Items from a data source:
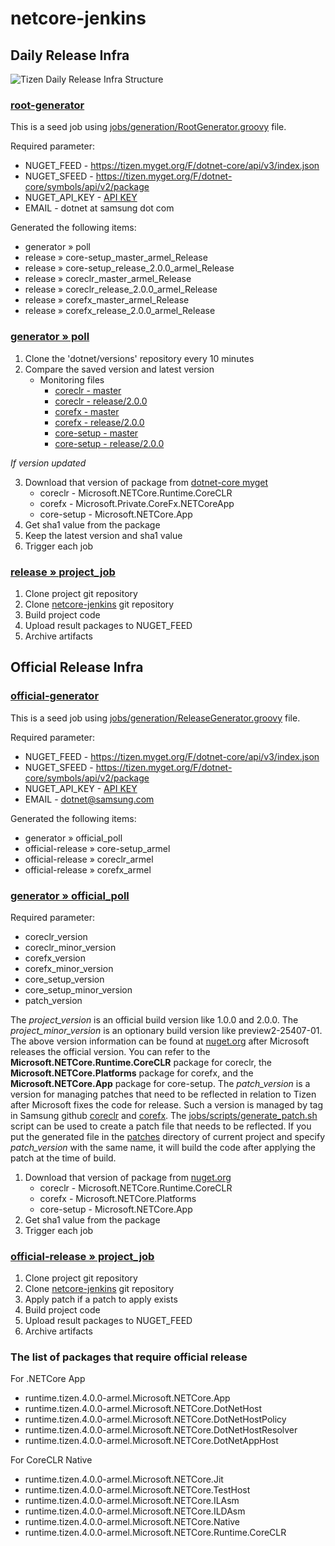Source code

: # netcore-jenkins

## Daily Release Infra
![Tizen Daily Release Infra Structure](https://github.com/tizendotnet/netcore-jenkins/blob/master/Documentation/images/Tizen_Daily_Release_Infra.png)

### [root-generator](http://52.79.132.74:8080/job/root-generator/)
This is a seed job using [jobs/generation/RootGenerator.groovy](https://github.com/tizendotnet/netcore-jenkins/blob/master/jobs/generation/RootGenerator.groovy) file.

Required parameter:
* NUGET_FEED - https://tizen.myget.org/F/dotnet-core/api/v3/index.json
* NUGET_SFEED - https://tizen.myget.org/F/dotnet-core/symbols/api/v2/package
* NUGET_API_KEY - [API KEY](https://tizen.myget.org/feed/Details/dotnet-core)
* EMAIL - dotnet at samsung dot com

Generated the following items:
* generator » poll
* release » core-setup_master_armel_Release
* release » core-setup_release_2.0.0_armel_Release
* release » coreclr_master_armel_Release
* release » coreclr_release_2.0.0_armel_Release
* release » corefx_master_armel_Release
* release » corefx_release_2.0.0_armel_Release
 
### [generator » poll](http://52.79.132.74:8080/job/generator/job/poll/)
1. Clone the 'dotnet/versions' repository every 10 minutes
2. Compare the saved version and latest version
   * Monitoring files
      * [coreclr - master](https://github.com/dotnet/versions/blob/master/build-info/dotnet/coreclr/master/Latest.txt)
      * [coreclr - release/2.0.0](https://github.com/dotnet/versions/blob/master/build-info/dotnet/coreclr/release/2.0.0/Latest.txt)
      * [corefx - master](https://github.com/dotnet/versions/blob/master/build-info/dotnet/corefx/master/Latest.txt)
      * [corefx - release/2.0.0](https://github.com/dotnet/versions/blob/master/build-info/dotnet/corefx/release/2.0.0/Latest.txt)
      * [core-setup - master](https://github.com/dotnet/versions/blob/master/build-info/dotnet/core-setup/master/Latest.txt)
      * [core-setup - release/2.0.0](https://github.com/dotnet/versions/blob/master/build-info/dotnet/core-setup/release/2.0.0/Latest.txt)

*If version updated*

3. Download that version of package from [dotnet-core myget](https://dotnet.myget.org/gallery/dotnet-core)
   * coreclr - Microsoft.NETCore.Runtime.CoreCLR
   * corefx  - Microsoft.Private.CoreFx.NETCoreApp
   * core-setup - Microsoft.NETCore.App
4. Get sha1 value from the package
5. Keep the latest version and sha1 value
6. Trigger each job

### [release » project_job](http://52.79.132.74:8080/job/release/)
1. Clone project git repository
2. Clone [netcore-jenkins](https://github.com/tizendotnet/netcore-jenkins.git) git repository
3. Build project code
4. Upload result packages to NUGET_FEED
5. Archive artifacts

## Official Release Infra
### [official-generator](http://52.79.132.74:8080/job/official-generator/)
This is a seed job using [jobs/generation/ReleaseGenerator.groovy](https://github.com/tizendotnet/netcore-jenkins/blob/master/jobs/generation/ReleaseGenerator.groovy) file.

Required parameter:
* NUGET_FEED - https://tizen.myget.org/F/dotnet-core/api/v3/index.json
* NUGET_SFEED - https://tizen.myget.org/F/dotnet-core/symbols/api/v2/package
* NUGET_API_KEY - [API KEY](https://tizen.myget.org/feed/Details/dotnet-core)
* EMAIL - dotnet@samsung.com

Generated the following items:
* generator » official_poll
* official-release » core-setup_armel
* official-release » coreclr_armel
* official-release » corefx_armel

### [generator » official_poll](http://52.79.132.74:8080/job/generator/job/official_poll/)
Required parameter:
* coreclr_version
* coreclr_minor_version
* corefx_version
* corefx_minor_version
* core_setup_version
* core_setup_minor_version
* patch_version

The *project_version* is an official build version like 1.0.0 and 2.0.0. The *project_minor_version* is an optionary build version like preview2-25407-01. The above version information can be found at [nuget.org](https://www.nuget.org/) after Microsoft releases the official version. You can refer to the **Microsoft.NETCore.Runtime.CoreCLR** package for coreclr, the **Microsoft.NETCore.Platforms** package for corefx, and the **Microsoft.NETCore.App** package for core-setup. The *patch_version* is a version for managing patches that need to be reflected in relation to Tizen after Microsoft fixes the code for release. Such a version is managed by tag in Samsung github [coreclr](https://github.sec.samsung.net/dotnet/coreclr/tags) and [corefx](https://github.sec.samsung.net/dotnet/corefx/tags). The [jobs/scripts/generate_patch.sh](https://github.com/tizendotnet/netcore-jenkins/blob/master/jobs/scripts/generate_patch.sh) script can be used to create a patch file that needs to be reflected. If you put the generated file in the [patches](https://github.com/tizendotnet/netcore-jenkins/tree/master/patches) directory of current project and specify *patch_version* with the same name, it will build the code after applying the patch at the time of build.

1. Download that version of package from [nuget.org](https://www.nuget.org/)
   * coreclr - Microsoft.NETCore.Runtime.CoreCLR
   * corefx  - Microsoft.NETCore.Platforms
   * core-setup - Microsoft.NETCore.App
2. Get sha1 value from the package
3. Trigger each job

### [official-release » project_job](http://52.79.132.74:8080/job/official-release/)
1. Clone project git repository
2. Clone [netcore-jenkins](https://github.com/tizendotnet/netcore-jenkins.git) git repository
3. Apply patch if a patch to apply exists
4. Build project code
5. Upload result packages to NUGET_FEED
6. Archive artifacts

### The list of packages that require official release
For .NETCore App
* runtime.tizen.4.0.0-armel.Microsoft.NETCore.App
* runtime.tizen.4.0.0-armel.Microsoft.NETCore.DotNetHost
* runtime.tizen.4.0.0-armel.Microsoft.NETCore.DotNetHostPolicy
* runtime.tizen.4.0.0-armel.Microsoft.NETCore.DotNetHostResolver
* runtime.tizen.4.0.0-armel.Microsoft.NETCore.DotNetAppHost

For CoreCLR Native
* runtime.tizen.4.0.0-armel.Microsoft.NETCore.Jit
* runtime.tizen.4.0.0-armel.Microsoft.NETCore.TestHost
* runtime.tizen.4.0.0-armel.Microsoft.NETCore.ILAsm
* runtime.tizen.4.0.0-armel.Microsoft.NETCore.ILDAsm
* runtime.tizen.4.0.0-armel.Microsoft.NETCore.Native
* runtime.tizen.4.0.0-armel.Microsoft.NETCore.Runtime.CoreCLR

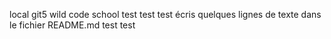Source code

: local
git5 wild code school
test test test écris quelques lignes de texte dans le fichier README.md test test
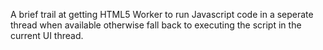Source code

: A brief trail at getting HTML5 Worker to run Javascript code in a seperate thread when available otherwise fall back to executing the script in the current UI thread.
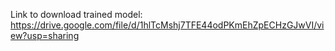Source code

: Link to download trained model: https://drive.google.com/file/d/1hlTcMshj7TFE44odPKmEhZpECHzGJwVI/view?usp=sharing
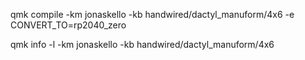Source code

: qmk compile -km jonaskello -kb handwired/dactyl_manuform/4x6 -e CONVERT_TO=rp2040_zero

qmk info -l -km jonaskello -kb handwired/dactyl_manuform/4x6
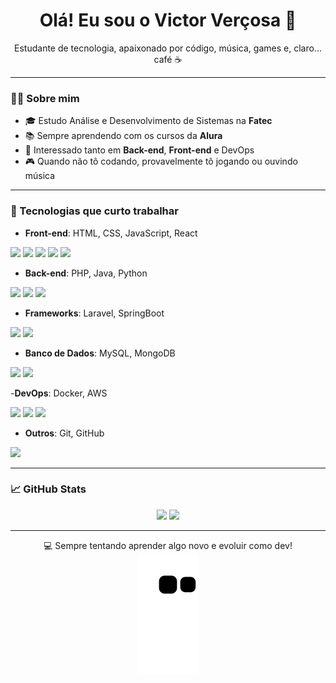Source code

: <h1 align="center">Olá! Eu sou o Victor Verçosa 👋</h1>

<p align="center">
  Estudante de tecnologia, apaixonado por código, música, games e, claro... café ☕
</p>

---

### 👨‍💻 Sobre mim

- 🎓 Estudo Análise e Desenvolvimento de Sistemas na **Fatec**
- 📚 Sempre aprendendo com os cursos da **Alura**
- 🧠 Interessado tanto em **Back-end**, **Front-end** e DevOps
- 🎮 Quando não tô codando, provavelmente tô jogando ou ouvindo música

---

### 🚀 Tecnologias que curto trabalhar

- **Front-end**: HTML, CSS, JavaScript, React

<img src="https://cdn.jsdelivr.net/gh/devicons/devicon@latest/icons/html5/html5-original-wordmark.svg" weight=40 height=40/> <img src="https://cdn.jsdelivr.net/gh/devicons/devicon@latest/icons/css3/css3-original-wordmark.svg" weight=40 height=40/> <img src="https://cdn.jsdelivr.net/gh/devicons/devicon@latest/icons/javascript/javascript-original.svg" weight=40 height=40/> <img src="https://cdn.jsdelivr.net/gh/devicons/devicon@latest/icons/react/react-original.svg" weight=40 height=40/> <img src="https://cdn.jsdelivr.net/gh/devicons/devicon@latest/icons/vuejs/vuejs-original.svg" weight=40 height=40/> 

- **Back-end**: PHP, Java, Python

<img src="https://cdn.jsdelivr.net/gh/devicons/devicon@latest/icons/php/php-original.svg" weight=40 height=40 /> <img src="https://cdn.jsdelivr.net/gh/devicons/devicon@latest/icons/java/java-original.svg" weight=40 height=40/> <img src="https://cdn.jsdelivr.net/gh/devicons/devicon@latest/icons/python/python-original.svg" weight=40 height=40/>


- **Frameworks**: Laravel, SpringBoot

<img src="https://cdn.jsdelivr.net/gh/devicons/devicon@latest/icons/laravel/laravel-original.svg" weight=40 height=40/> <img src="https://cdn.jsdelivr.net/gh/devicons/devicon@latest/icons/spring/spring-original.svg" weight=40 height=40/>
          
  
- **Banco de Dados**: MySQL, MongoDB

<img src="https://cdn.jsdelivr.net/gh/devicons/devicon@latest/icons/mysql/mysql-original.svg" weight=40 height=40/> <img src="https://cdn.jsdelivr.net/gh/devicons/devicon@latest/icons/mongodb/mongodb-original.svg" weight=40 height=40/>

-**DevOps**: Docker, AWS

<img src="https://cdn.jsdelivr.net/gh/devicons/devicon@latest/icons/docker/docker-plain.svg" weight=40 height=40/> <img src="https://cdn.jsdelivr.net/gh/devicons/devicon@latest/icons/amazonwebservices/amazonwebservices-original-wordmark.svg" weight=40 height=40/> <img src="https://cdn.jsdelivr.net/gh/devicons/devicon@latest/icons/jenkins/jenkins-original.svg" weight=40 height=40/> 
          

- **Outros**: Git, GitHub

<img src="https://cdn.jsdelivr.net/gh/devicons/devicon@latest/icons/git/git-original.svg" weight=40 height=40/> 

---

### 📈 GitHub Stats

<div align="center">
  <img height="160em" src="https://github-readme-stats.vercel.app/api?username=vitaooo&show_icons=true&theme=dark"/>
  <img height="160em" src="https://github-readme-stats.vercel.app/api/top-langs/?username=vitaooo&layout=compact&theme=dark"/>
</div>

---

<div align="center">
  💻 Sempre tentando aprender algo novo e evoluir como dev!
</div>

<!-- ![snake gif](https://github.com/vitaooo/vitaooo/blob/output/github-contribution-grid-snake.svg) -->

<div align="center">
  <picture>
    <source media="(prefers-color-scheme: dark)" srcset="https://raw.githubusercontent.com/vitaooo/vitaooo/output/github-contribution-grid-snake-dark.svg" />
    <source media="(prefers-color-scheme: light)" srcset="https://raw.githubusercontent.com/vitaooo/vitaooo/output/github-contribution-grid-snake.svg" />
    <img alt="GitHub Snake" src="https://raw.githubusercontent.com/vitaooo/vitaooo/output/github-contribution-grid-snake.svg" />
  </picture>
</div>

§ **Aim of the exercise**
Although pictures appear among the records above, none are to be output; print exactly the lines from the line containing "qmk info -l" through the line containing "- **Back-end**: PHP, Java, Python".

§ **Solution to this task**
qmk info -l -km jonaskello -kb handwired/dactyl_manuform/4x6
Source code

: <h1 align="center">Olá! Eu sou o Victor Verçosa 👋</h1>

<p align="center">
  Estudante de tecnologia, apaixonado por código, música, games e, claro... café ☕
</p>

---

### 👨‍💻 Sobre mim

- 🎓 Estudo Análise e Desenvolvimento de Sistemas na **Fatec**
- 📚 Sempre aprendendo com os cursos da **Alura**
- 🧠 Interessado tanto em **Back-end**, **Front-end** e DevOps
- 🎮 Quando não tô codando, provavelmente tô jogando ou ouvindo música

---

### 🚀 Tecnologias que curto trabalhar

- **Front-end**: HTML, CSS, JavaScript, React

<img src="https://cdn.jsdelivr.net/gh/devicons/devicon@latest/icons/html5/html5-original-wordmark.svg" weight=40 height=40/> <img src="https://cdn.jsdelivr.net/gh/devicons/devicon@latest/icons/css3/css3-original-wordmark.svg" weight=40 height=40/> <img src="https://cdn.jsdelivr.net/gh/devicons/devicon@latest/icons/javascript/javascript-original.svg" weight=40 height=40/> <img src="https://cdn.jsdelivr.net/gh/devicons/devicon@latest/icons/react/react-original.svg" weight=40 height=40/> <img src="https://cdn.jsdelivr.net/gh/devicons/devicon@latest/icons/vuejs/vuejs-original.svg" weight=40 height=40/> 

- **Back-end**: PHP, Java, Python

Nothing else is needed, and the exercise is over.